I have currently the following issue where I'm looking to drop rows in a pandas dataframe before a condition is met. I would like to drop every row prior to the condition of 10 or greater is met in the column "Number", depending on the Name column. Suppose dataframe (df) has two columns called 'Name' and 'Number'. I desire to drop all rows of each unique name before the condition is met, and keep all rows after.
Name Number
Matt 4
Matt 5
Matt 13
Matt 4
Sophie 5
Sophie 14
Sophie 18
Steve 5
Steve 4
Steve 21
Desired output:
Name Number
Matt 13
Matt 4
Sophie 14
Sophie 18
Steve 21
The following code below drops all the items after the condition is met, but this is applied for the entire series / column of values. I would like to do this separately for each unique name occurring. Is there any way to do this, perhaps with a groupby?
df[(df['Number'] > 10).argmax():]
Thank you very much in advance for any help!

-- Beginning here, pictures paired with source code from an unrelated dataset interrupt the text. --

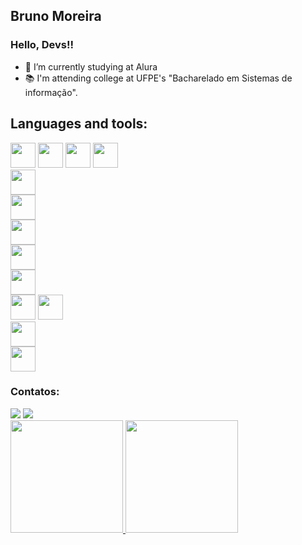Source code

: ## Bruno Moreira
### Hello, Devs!!


- 🌱 I’m currently studying at Alura
- 📚 I'm attending college at UFPE's "Bacharelado em Sistemas de informação".

## Languages and tools:

            
<img src="https://cdn.jsdelivr.net/gh/devicons/devicon/icons/css3/css3-plain-wordmark.svg" width="40" height="40"/>  <img src="https://cdn.jsdelivr.net/gh/devicons/devicon/icons/html5/html5-plain-wordmark.svg" width="40" height="40"/>    <img src="https://cdn.jsdelivr.net/gh/devicons/devicon/icons/javascript/javascript-original.svg" width="40" height="40"/>    <img src="https://cdn.jsdelivr.net/gh/devicons/devicon/icons/react/react-original-wordmark.svg" width="40" height="40"/>       
    <img src="https://cdn.jsdelivr.net/gh/devicons/devicon/icons/typescript/typescript-plain.svg" width="40" height="40" />        
    <img src="https://cdn.jsdelivr.net/gh/devicons/devicon/icons/jquery/jquery-plain-wordmark.svg" width="40" height="40" />       
    <img src="https://cdn.jsdelivr.net/gh/devicons/devicon/icons/nextjs/nextjs-original-wordmark.svg"  width="40" height="40"/>      
    <img src="https://cdn.jsdelivr.net/gh/devicons/devicon/icons/vuejs/vuejs-original-wordmark.svg" width="40" height="40" />    
    <img src="https://cdn.jsdelivr.net/gh/devicons/devicon/icons/git/git-original.svg" width="40" height="40" />      
    <img src="https://cdn.jsdelivr.net/gh/devicons/devicon/icons/eslint/eslint-original-wordmark.svg" width="40" height="40"  />
    <img src="https://cdn.jsdelivr.net/gh/devicons/devicon/icons/bootstrap/bootstrap-plain-wordmark.svg" width="40" height="40" />     
    <img src="https://cdn.jsdelivr.net/gh/devicons/devicon/icons/python/python-original-wordmark.svg" width="40" height="40" />      
    <img src="https://cdn.jsdelivr.net/gh/devicons/devicon/icons/canva/canva-original.svg" width="40" height="40"  />
            

            
 ### Contatos:

<div>
  <a href = "mailto:brunom764@gmail.com"><img src="https://img.shields.io/badge/Gmail-D14836?style=for-the-badge&logo=gmail&logoColor=white" target="_blank"></a>
  <a href="https://www.linkedin.com/in/bruno-miguel-a08022239/" target="_blank"><img src="https://img.shields.io/badge/-LinkedIn-%230077B5?style=for-the-badge&logo=linkedin&logoColor=white" target="_blank"></a>   
</div>
          
<div>
<a href="https://github.com/seu-usuário-aqui">
<img height="180em" src="https://github-readme-stats.vercel.app/api/top-langs/?username=brunom764&layout=compact&langs_count=7&theme=dracula"/>
<img height="180em" src="https://github-readme-stats.vercel.app/api?username=brunom764&show_icons=true&theme=dracula&include_all_commits=true&count_private=true"/>
</div>
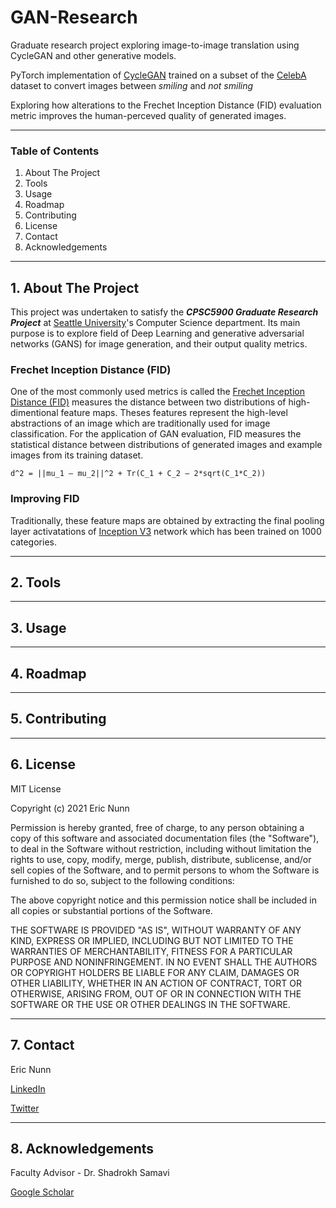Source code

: # GAN-Research
Graduate research project exploring image-to-image translation using CycleGAN and other generative models.

PyTorch implementation of [CycleGAN](https://arxiv.org/abs/1703.10593) trained on a subset of the [CelebA](http://mmlab.ie.cuhk.edu.hk/projects/CelebA.html) dataset to convert images between *smiling* and *not smiling*

Exploring how alterations to the Frechet Inception Distance (FID) evaluation metric improves the human-perceved quality of generated images.

---

### Table of Contents
1. About The Project
3. Tools
4. Usage
5. Roadmap
6. Contributing
7. License
8. Contact
9. Acknowledgements

---

## 1. About The Project

This project was undertaken to satisfy the ***CPSC5900 Graduate Research Project*** at [Seattle University](https://www.seattleu.edu/scieng/computer-science/)'s Computer Science department. Its main purpose is to explore field of Deep Learning and generative adversarial networks (GANS) for image generation, and their output quality metrics.

### Frechet Inception Distance (FID)

One of the most commonly used metrics is called the [Frechet Inception Distance (FID)](https://en.wikipedia.org/wiki/Fr%C3%A9chet_inception_distance) measures the distance between two distributions of high-dimentional feature maps. Theses features represent the high-level abstractions of an image which are traditionally used for image classification. For the application of GAN evaluation, FID measures the statistical distance between distributions of generated images and example images from its training dataset.

`d^2 = ||mu_1 – mu_2||^2 + Tr(C_1 + C_2 – 2*sqrt(C_1*C_2))`

### Improving FID

Traditionally, these feature maps are obtained by extracting the final pooling layer activatations of [Inception V3](https://arxiv.org/abs/1512.00567) network which has been trained on 1000 categories.






---

## 2. Tools


---

## 3. Usage


---

## 4. Roadmap



--- 

## 5. Contributing


---

## 6. License

MIT License

Copyright (c) 2021 Eric Nunn

Permission is hereby granted, free of charge, to any person obtaining a copy
of this software and associated documentation files (the "Software"), to deal
in the Software without restriction, including without limitation the rights
to use, copy, modify, merge, publish, distribute, sublicense, and/or sell
copies of the Software, and to permit persons to whom the Software is
furnished to do so, subject to the following conditions:

The above copyright notice and this permission notice shall be included in all
copies or substantial portions of the Software.

THE SOFTWARE IS PROVIDED "AS IS", WITHOUT WARRANTY OF ANY KIND, EXPRESS OR
IMPLIED, INCLUDING BUT NOT LIMITED TO THE WARRANTIES OF MERCHANTABILITY,
FITNESS FOR A PARTICULAR PURPOSE AND NONINFRINGEMENT. IN NO EVENT SHALL THE
AUTHORS OR COPYRIGHT HOLDERS BE LIABLE FOR ANY CLAIM, DAMAGES OR OTHER
LIABILITY, WHETHER IN AN ACTION OF CONTRACT, TORT OR OTHERWISE, ARISING FROM,
OUT OF OR IN CONNECTION WITH THE SOFTWARE OR THE USE OR OTHER DEALINGS IN THE
SOFTWARE.

---

## 7. Contact

Eric Nunn

[LinkedIn](https://www.linkedin.com/in/eric-j-nunn/)

[Twitter](https://twitter.com/EricNunn11)

---

## 8. Acknowledgements

Faculty Advisor - Dr. Shadrokh Samavi

[Google Scholar](https://scholar.google.com/citations?user=Hj3vz2YAAAAJ&hl=en)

CodePudding user response:
You can use groupby cummax. cummax converts every False after True into True, so if you groupby "Name", it creates a boolean mask where every value after the value greater than 10 is selected:
msk = df['Number'].gt(10).groupby(df['Name']).cummax()
out = df[msk]
Output:
Name Number
2 Matt 13
3 Matt 4
5 Sophie 14
6 Sophie 18
9 Steve 21
CodePudding user response:
Use GroupBy.cummax with condition for get greater values like 10 in Series.gt and filter by boolean indexing:
df = df[df['Number'].gt(10).groupby(df['Name']).cummax()]
print (df)
Name Number
2 Matt 13
3 Matt 4
5 Sophie 14
6 Sophie 18
9 Steve 21
Detail: Trues are repeated to end of group after first match:
print (df['Number'].gt(10).groupby(df['Name']).cummax())
1 False
2 True
3 True
4 False
5 True
6 True
7 False
8 False
9 True
Name: Number, dtype: bool